■ **What to produce**: Establish the number of lines below that contain the string "numref". State that number alone.

---------- Data to use ----------

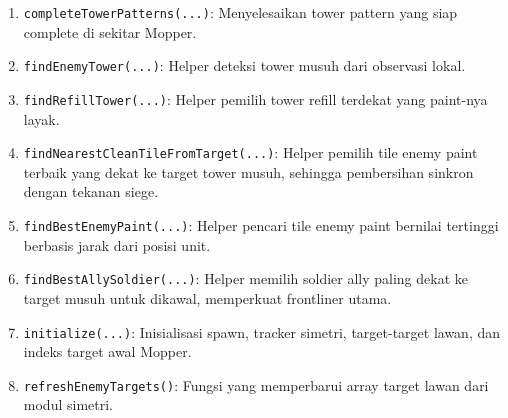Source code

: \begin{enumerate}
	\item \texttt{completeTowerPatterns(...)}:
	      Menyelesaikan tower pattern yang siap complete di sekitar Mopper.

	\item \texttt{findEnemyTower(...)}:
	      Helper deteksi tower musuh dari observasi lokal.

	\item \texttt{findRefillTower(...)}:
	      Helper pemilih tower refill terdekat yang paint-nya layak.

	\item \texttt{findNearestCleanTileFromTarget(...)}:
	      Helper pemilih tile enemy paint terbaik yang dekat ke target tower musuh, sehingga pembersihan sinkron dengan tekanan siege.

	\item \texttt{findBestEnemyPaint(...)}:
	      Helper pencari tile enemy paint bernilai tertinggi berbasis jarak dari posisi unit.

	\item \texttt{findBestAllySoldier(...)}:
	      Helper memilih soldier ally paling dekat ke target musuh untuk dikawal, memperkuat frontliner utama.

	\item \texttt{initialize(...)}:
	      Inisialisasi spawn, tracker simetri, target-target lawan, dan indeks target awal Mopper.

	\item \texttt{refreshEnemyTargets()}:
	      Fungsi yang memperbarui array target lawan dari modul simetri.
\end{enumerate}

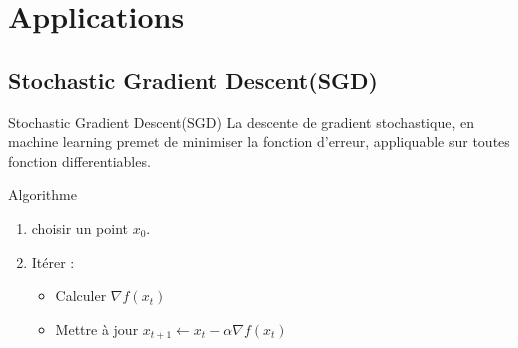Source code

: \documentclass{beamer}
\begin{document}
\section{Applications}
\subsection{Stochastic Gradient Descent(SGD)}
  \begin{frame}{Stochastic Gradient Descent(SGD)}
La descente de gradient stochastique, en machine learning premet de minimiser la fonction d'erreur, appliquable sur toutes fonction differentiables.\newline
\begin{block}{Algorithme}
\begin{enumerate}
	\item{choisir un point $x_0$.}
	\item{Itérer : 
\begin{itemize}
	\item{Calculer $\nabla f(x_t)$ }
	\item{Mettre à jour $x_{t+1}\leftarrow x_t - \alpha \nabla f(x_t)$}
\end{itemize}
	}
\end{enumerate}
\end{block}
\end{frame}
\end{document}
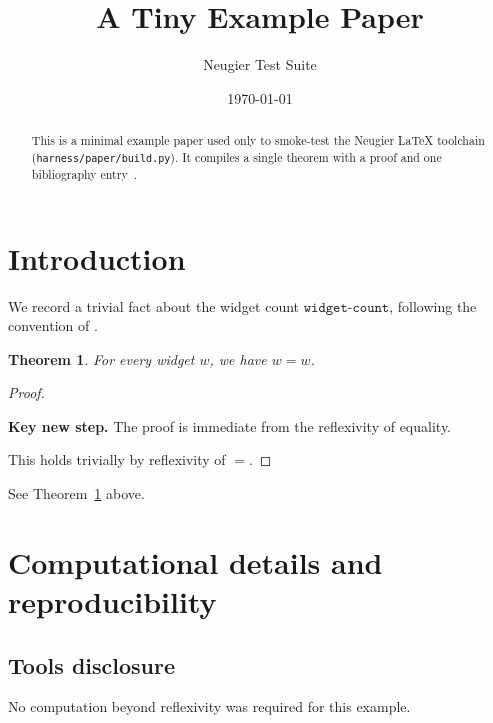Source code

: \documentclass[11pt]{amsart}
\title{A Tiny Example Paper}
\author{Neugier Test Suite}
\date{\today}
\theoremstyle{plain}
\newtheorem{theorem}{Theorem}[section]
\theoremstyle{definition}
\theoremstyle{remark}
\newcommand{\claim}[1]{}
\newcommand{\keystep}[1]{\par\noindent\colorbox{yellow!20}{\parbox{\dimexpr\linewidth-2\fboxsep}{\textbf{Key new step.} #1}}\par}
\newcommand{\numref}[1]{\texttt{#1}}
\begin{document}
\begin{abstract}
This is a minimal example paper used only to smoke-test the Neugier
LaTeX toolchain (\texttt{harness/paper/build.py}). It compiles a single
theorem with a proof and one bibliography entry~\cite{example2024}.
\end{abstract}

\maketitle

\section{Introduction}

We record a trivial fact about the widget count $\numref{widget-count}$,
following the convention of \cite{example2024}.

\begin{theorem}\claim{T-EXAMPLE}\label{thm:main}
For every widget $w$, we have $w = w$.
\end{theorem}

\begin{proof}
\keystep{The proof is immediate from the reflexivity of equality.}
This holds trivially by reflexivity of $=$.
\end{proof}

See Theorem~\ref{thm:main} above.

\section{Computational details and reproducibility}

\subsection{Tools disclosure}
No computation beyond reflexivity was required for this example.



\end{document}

----------

■ **Response below**: 2